DESCRIPTION OF THE TASK: Output the first line below and each one after it, exactly, up to and including the line holding "1. Compile and". Pictures should not be copied.

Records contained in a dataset
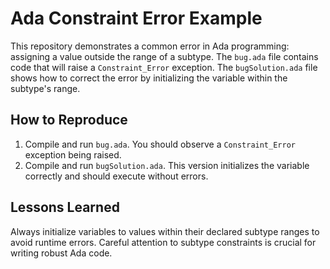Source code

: # Ada Constraint Error Example

This repository demonstrates a common error in Ada programming: assigning a value outside the range of a subtype.  The `bug.ada` file contains code that will raise a `Constraint_Error` exception. The `bugSolution.ada` file shows how to correct the error by initializing the variable within the subtype's range.

## How to Reproduce

1. Compile and run `bug.ada`. You should observe a `Constraint_Error` exception being raised.
2. Compile and run `bugSolution.ada`.  This version initializes the variable correctly and should execute without errors.

## Lessons Learned

Always initialize variables to values within their declared subtype ranges to avoid runtime errors.  Careful attention to subtype constraints is crucial for writing robust Ada code.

TASK RESULT:
Source code

: # Ada Constraint Error Example

This repository demonstrates a common error in Ada programming: assigning a value outside the range of a subtype.  The `bug.ada` file contains code that will raise a `Constraint_Error` exception. The `bugSolution.ada` file shows how to correct the error by initializing the variable within the subtype's range.

## How to Reproduce

1. Compile and run `bug.ada`. You should observe a `Constraint_Error` exception being raised.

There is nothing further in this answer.